Ian Zimmerman <itz@???> writes:
> On 2016-01-21 01:25 +0000, Rainer Weikusat wrote:
>
> Rainer> That's a LSB invention. It's a grotesque travesty as it uses
> Rainer> 'magic comments' to embed a declarative mini programming
> Rainer> language in an init script which is only ever used when
> Rainer> modifying the runlevel configuration.
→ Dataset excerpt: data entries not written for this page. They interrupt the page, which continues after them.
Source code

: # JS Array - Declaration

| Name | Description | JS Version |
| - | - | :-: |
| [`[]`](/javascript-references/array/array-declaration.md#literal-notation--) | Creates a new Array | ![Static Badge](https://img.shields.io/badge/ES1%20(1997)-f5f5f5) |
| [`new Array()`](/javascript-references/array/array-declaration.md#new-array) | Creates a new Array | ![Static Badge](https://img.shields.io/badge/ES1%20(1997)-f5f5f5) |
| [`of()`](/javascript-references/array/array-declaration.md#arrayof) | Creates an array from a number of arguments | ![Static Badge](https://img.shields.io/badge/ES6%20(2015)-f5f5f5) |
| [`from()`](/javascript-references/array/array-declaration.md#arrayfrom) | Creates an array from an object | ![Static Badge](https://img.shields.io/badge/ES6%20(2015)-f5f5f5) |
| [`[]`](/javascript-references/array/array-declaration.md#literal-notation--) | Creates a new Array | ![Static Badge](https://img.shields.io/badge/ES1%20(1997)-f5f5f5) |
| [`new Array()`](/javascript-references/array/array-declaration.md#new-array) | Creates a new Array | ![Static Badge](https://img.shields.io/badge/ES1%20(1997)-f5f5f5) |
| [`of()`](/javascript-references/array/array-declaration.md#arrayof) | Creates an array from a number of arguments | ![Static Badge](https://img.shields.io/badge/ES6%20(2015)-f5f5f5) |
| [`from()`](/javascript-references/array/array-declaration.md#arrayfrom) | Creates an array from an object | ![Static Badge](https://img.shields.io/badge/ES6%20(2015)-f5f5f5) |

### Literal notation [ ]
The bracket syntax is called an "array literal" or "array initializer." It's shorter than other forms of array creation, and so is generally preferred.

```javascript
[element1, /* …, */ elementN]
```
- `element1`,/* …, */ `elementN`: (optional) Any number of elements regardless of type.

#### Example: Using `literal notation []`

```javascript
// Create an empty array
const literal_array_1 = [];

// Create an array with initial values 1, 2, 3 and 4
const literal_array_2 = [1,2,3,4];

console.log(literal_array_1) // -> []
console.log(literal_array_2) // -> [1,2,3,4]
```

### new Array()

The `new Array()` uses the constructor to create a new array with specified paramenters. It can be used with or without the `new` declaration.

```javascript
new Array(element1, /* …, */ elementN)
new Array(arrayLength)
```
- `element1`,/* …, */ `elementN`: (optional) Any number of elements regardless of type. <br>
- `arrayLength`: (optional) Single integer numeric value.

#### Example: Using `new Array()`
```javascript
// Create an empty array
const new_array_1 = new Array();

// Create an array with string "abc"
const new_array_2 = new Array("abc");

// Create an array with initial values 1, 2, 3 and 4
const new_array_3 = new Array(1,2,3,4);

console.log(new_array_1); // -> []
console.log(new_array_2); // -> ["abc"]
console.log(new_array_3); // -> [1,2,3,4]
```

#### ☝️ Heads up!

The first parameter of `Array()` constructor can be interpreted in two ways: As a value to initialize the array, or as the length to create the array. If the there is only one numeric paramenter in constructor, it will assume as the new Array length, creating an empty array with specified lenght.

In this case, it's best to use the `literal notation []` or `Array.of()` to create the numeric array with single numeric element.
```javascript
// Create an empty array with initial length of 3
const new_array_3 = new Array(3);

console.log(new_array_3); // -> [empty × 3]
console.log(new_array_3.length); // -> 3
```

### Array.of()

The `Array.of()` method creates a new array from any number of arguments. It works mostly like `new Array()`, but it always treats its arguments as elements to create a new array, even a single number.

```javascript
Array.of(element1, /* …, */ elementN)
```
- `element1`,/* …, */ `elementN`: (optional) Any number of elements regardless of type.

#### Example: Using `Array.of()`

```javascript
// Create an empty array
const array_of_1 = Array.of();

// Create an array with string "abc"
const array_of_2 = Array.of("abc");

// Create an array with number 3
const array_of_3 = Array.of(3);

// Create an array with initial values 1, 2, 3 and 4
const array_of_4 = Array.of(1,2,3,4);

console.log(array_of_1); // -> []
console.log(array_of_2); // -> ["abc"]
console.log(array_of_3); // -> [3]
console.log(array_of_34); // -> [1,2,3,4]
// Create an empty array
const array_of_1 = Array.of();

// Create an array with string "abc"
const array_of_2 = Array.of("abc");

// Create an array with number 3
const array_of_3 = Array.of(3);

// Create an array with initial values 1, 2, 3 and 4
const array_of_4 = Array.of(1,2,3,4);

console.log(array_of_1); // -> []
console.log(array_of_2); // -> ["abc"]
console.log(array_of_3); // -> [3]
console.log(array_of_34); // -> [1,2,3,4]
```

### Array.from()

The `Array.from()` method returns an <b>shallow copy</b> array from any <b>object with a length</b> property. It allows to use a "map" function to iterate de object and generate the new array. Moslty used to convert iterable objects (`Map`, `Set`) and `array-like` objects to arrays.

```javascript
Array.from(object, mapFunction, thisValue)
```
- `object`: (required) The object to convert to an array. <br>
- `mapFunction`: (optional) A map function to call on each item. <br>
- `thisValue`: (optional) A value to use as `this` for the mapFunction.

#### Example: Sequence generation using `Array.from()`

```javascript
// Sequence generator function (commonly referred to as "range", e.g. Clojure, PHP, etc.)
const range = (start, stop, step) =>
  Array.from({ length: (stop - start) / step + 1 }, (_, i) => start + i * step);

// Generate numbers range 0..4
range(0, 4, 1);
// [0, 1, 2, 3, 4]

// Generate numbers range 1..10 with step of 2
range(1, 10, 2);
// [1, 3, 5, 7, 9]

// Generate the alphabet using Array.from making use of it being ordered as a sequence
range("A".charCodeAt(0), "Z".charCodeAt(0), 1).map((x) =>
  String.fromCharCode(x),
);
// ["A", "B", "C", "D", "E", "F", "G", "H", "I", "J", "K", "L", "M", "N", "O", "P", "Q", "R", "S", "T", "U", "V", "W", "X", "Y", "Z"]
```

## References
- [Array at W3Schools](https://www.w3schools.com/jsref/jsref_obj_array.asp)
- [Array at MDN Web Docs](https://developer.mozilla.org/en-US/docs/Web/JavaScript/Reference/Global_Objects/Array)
Comments are supposed to
> Rainer> be used for relatively short, free-style documentation embedded
> Rainer> in code, not for interpretation by programs.
>
> Ian> There's precedent for this - the magic shebang lines perl, tcl, guile
> Ian> etc. use to get their grubby hands on a script that is masquerading as a
> Ian> plain shell script.
>
> Rainer> The kernel uses #! as two-byte magic number to mean 'whatever follows
> Rainer> that is the interpreter supposed to interpret this file'[*]. It doesn't
> Rainer> execute scripts. Hence, it doesn't define 'scripting language syntax
> Rainer> elements'.
>
> To be clear, in the paragraph you've quoted I was _not_ talking about plain
> shebangs such as
>
> #! /usr/bin/perl -f
>
> #! /usr/bin/tclsh
>
> (although then I was, in the next paragraph which you haven't quoted).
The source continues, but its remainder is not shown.